Three Painters Explore N.M.

By Jeffrey Lee

Painters like Frederick Hammersley, Clinton Adams and Raymond Jonson remind us that art in New Mexico isn't the same thing as New Mexico Art. The Albuquerque Museum's concise retrospective of these three artists' work, Common Ground, celebrates the distinction.

Although their names are closely associated with New Mexico, and their work more beloved here than anywhere else, Hammersley, Adams and Jonson actually apprenticed in urban art centers. The early career of each is represented by images remote from the arid, pastel world of Taos and Santa Fe. But then, New Mexico shows up gradually in their work. Frederick Hammersley, the most austere and hard-edged of the three, is also the least regional. His Part With and Act One, cool abstractions of the '50s and '60s, may reflect a high-altitude purity, or they may not. Clinton Adams is a happier example. His precisionist spaces and bright, geometric compositions are as universal as circle and plane. Yet his sand and sunset tones couldn't have been painted anywhere but New Mexico.

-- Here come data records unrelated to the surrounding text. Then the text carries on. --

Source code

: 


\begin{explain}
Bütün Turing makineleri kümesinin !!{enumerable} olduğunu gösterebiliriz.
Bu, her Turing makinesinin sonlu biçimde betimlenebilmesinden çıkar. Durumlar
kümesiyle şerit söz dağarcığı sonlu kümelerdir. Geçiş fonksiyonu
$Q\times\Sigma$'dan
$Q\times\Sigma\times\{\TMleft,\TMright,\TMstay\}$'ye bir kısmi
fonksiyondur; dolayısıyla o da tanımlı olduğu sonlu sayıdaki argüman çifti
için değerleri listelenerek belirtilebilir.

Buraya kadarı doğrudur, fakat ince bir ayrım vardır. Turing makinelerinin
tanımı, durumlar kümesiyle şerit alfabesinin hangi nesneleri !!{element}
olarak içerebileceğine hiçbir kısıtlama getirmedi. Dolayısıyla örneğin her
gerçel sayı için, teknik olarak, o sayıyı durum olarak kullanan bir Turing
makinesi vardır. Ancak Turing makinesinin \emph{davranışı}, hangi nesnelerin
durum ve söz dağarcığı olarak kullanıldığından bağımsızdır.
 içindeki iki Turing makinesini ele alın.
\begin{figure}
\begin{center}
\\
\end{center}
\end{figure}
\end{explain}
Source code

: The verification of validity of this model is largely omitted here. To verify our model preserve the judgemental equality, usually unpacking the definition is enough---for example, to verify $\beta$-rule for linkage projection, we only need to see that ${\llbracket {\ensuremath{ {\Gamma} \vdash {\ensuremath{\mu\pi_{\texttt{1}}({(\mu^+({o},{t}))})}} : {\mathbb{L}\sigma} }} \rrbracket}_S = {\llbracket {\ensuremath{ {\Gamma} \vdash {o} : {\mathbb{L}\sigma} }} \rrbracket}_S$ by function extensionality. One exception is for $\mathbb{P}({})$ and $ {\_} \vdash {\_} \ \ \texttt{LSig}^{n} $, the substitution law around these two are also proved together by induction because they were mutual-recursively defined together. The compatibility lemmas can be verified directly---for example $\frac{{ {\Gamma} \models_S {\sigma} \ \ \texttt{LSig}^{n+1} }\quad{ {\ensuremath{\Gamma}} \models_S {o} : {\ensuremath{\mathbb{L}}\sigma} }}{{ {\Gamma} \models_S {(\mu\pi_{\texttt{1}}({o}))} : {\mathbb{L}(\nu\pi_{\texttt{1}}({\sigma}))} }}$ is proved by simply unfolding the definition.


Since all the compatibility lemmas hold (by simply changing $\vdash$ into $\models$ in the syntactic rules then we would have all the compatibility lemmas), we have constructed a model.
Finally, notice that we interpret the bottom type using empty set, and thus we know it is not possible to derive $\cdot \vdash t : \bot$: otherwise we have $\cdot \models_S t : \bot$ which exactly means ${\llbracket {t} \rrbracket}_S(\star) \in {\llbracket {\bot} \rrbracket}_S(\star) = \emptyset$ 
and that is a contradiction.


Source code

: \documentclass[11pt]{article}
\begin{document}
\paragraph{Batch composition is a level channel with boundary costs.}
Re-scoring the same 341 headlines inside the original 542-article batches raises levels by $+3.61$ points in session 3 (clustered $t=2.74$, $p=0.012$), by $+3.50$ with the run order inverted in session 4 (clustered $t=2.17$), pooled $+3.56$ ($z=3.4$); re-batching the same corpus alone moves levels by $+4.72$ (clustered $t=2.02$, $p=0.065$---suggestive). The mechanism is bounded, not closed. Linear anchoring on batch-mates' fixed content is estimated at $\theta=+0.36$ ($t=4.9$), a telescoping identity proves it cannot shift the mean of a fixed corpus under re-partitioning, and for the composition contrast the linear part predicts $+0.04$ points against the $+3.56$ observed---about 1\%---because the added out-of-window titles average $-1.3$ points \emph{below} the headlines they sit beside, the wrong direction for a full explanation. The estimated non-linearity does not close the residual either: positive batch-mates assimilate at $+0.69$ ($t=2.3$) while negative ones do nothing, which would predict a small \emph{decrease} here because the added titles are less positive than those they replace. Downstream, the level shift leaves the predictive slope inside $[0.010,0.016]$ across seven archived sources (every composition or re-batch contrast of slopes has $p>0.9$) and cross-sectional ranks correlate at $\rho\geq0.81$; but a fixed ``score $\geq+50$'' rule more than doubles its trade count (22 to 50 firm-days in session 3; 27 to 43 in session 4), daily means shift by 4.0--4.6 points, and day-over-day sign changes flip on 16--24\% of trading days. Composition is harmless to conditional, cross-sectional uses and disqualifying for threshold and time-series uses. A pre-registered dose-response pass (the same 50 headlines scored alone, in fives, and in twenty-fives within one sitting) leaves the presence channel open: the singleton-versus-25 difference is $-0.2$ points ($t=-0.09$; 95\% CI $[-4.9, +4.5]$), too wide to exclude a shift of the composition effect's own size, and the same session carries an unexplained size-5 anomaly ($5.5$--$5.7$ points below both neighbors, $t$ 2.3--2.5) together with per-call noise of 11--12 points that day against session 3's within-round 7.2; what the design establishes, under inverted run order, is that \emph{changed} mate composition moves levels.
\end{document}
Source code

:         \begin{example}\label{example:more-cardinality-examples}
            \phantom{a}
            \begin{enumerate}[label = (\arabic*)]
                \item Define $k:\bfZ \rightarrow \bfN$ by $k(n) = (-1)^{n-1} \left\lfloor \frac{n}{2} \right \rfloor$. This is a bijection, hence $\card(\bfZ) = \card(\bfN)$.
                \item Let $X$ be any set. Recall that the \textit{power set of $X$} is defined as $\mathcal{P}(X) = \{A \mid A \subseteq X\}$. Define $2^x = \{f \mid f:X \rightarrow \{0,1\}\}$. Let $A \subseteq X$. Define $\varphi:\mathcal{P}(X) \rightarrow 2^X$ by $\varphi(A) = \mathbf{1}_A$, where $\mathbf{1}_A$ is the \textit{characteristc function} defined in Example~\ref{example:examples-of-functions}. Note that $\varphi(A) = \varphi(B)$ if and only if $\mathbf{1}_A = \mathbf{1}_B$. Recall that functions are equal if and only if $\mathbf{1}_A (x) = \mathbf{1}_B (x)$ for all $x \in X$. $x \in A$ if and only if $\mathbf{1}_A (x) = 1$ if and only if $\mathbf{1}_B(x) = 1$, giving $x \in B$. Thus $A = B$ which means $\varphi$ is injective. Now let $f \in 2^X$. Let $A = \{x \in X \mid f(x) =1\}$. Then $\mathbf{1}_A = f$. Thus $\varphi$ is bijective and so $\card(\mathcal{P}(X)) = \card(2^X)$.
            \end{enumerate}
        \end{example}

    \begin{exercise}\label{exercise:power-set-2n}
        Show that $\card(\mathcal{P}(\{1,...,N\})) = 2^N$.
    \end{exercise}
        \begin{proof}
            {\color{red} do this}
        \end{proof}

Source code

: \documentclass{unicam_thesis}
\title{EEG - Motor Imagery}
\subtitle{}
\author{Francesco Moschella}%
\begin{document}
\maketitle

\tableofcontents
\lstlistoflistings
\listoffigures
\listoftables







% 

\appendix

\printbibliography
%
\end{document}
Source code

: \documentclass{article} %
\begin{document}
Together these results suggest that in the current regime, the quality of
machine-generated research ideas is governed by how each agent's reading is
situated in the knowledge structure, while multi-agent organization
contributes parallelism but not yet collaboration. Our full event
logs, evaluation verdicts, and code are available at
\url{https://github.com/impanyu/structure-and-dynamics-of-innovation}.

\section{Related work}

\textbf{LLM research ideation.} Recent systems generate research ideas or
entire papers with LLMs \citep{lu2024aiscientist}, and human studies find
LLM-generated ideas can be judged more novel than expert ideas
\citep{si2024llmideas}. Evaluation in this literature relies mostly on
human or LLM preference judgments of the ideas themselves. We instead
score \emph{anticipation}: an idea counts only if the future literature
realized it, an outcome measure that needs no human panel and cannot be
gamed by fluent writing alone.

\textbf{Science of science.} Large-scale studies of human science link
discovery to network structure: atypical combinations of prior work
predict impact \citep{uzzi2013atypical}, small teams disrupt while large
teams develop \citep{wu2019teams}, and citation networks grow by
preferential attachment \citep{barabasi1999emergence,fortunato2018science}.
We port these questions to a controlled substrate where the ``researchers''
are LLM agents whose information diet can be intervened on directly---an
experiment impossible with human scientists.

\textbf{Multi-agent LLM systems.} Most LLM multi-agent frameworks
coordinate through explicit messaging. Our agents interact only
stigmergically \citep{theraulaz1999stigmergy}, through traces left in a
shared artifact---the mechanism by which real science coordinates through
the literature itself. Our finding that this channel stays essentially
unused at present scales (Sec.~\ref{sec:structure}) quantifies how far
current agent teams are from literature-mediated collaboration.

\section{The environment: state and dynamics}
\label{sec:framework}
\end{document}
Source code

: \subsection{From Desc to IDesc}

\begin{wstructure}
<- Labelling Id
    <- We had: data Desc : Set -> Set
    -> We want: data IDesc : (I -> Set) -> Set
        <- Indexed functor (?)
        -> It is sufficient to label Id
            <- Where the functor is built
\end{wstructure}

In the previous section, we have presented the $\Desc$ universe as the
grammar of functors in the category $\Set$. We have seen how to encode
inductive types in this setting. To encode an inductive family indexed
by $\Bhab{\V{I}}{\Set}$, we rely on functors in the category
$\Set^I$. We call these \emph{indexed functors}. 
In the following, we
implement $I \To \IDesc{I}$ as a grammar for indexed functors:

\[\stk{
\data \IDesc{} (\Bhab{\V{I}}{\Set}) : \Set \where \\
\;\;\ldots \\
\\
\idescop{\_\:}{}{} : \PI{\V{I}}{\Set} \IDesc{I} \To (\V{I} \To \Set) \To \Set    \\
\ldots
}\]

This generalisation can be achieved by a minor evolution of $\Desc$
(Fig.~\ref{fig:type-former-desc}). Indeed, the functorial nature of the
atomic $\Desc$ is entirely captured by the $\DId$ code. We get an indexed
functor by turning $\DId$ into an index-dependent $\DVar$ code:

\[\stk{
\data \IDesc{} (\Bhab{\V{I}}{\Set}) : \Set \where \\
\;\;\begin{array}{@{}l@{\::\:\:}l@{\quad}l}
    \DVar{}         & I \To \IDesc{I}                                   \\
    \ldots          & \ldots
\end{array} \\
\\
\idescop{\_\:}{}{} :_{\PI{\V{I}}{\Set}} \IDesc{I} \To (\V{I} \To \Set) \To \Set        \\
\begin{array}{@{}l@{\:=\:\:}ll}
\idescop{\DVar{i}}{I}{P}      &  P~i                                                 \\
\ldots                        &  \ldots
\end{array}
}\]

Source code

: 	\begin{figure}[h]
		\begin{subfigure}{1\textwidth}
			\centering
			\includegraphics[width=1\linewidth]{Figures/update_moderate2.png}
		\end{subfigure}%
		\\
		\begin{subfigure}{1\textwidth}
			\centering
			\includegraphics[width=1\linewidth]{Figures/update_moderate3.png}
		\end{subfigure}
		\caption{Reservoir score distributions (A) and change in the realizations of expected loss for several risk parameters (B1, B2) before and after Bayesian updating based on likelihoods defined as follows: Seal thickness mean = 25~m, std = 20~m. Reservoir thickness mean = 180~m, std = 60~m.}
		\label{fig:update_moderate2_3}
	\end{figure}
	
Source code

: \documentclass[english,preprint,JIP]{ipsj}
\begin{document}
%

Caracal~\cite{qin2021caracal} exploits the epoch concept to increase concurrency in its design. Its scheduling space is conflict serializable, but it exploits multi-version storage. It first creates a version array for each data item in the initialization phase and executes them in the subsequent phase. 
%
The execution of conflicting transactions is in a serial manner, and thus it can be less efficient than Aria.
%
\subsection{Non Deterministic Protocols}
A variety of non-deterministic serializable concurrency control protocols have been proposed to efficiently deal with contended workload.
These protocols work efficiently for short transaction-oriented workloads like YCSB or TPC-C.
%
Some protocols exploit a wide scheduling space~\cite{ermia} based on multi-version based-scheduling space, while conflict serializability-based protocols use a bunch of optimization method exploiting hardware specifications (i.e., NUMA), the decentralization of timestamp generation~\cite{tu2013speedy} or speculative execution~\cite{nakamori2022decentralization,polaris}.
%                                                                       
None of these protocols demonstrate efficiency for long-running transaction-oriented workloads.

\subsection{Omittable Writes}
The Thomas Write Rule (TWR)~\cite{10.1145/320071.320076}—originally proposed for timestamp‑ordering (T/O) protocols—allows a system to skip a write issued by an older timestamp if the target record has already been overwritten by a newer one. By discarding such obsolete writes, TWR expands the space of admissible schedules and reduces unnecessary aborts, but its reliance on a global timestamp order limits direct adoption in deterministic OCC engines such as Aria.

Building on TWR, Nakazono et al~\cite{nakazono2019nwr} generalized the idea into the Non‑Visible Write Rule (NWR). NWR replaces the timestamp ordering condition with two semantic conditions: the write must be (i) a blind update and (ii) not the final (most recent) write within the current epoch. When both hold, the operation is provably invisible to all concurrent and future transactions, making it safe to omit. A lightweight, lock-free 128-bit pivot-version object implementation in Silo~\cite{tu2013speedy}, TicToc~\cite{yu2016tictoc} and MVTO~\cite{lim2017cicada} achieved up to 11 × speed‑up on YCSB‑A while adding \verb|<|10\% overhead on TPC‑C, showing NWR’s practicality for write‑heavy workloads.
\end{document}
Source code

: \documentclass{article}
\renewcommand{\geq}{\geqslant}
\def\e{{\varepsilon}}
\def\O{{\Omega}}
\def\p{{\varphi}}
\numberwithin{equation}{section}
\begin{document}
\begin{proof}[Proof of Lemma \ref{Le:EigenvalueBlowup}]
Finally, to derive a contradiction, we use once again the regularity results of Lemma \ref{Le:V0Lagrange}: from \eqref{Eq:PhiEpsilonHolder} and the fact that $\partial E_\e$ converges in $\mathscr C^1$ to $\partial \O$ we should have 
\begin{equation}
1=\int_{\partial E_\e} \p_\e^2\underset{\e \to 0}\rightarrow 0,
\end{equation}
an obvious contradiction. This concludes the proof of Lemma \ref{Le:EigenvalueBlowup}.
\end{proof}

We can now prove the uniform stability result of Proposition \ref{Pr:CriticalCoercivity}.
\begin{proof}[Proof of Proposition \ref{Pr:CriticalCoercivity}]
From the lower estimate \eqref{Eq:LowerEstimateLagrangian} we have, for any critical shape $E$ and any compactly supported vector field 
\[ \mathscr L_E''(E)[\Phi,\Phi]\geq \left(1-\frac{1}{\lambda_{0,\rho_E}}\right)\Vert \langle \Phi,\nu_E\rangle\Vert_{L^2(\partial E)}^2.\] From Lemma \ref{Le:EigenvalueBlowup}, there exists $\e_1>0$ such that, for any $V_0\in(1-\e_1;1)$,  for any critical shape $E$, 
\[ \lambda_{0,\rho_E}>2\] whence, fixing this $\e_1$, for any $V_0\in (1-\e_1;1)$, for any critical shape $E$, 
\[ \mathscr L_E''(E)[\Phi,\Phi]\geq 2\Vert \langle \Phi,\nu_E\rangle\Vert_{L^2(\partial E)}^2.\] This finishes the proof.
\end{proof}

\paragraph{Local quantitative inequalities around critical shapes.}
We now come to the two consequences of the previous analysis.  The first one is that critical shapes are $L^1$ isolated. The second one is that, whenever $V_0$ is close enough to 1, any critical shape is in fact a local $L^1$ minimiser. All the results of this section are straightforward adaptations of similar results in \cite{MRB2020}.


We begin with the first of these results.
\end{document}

Even more than Hammersley or Adams, Raymond Jonson dwells in New Mexico's landscape. From the cubist-influenced Pueblo Series through the more fluid Carlsbad Cavern Trilogy, both from the '20s, he lays out the modernist project through foothill and mesa. And then in the '40s, he achieved his most characteristic style. Paintings with names like Counterpoise and Synthesis embrace the "pure emotion" of Kandinsky. But they retain the soft palette of earlier canvases--watery blues, shell pinks, O'Keeffe colors. They are regional mutations of an international style; they are desert Kandinskys.

If neither Hammersley, Adams nor Jonson made New Mexico Art, New Mexico is that much richer for the happy circumstance that each made art, in his own way, in New Mexico.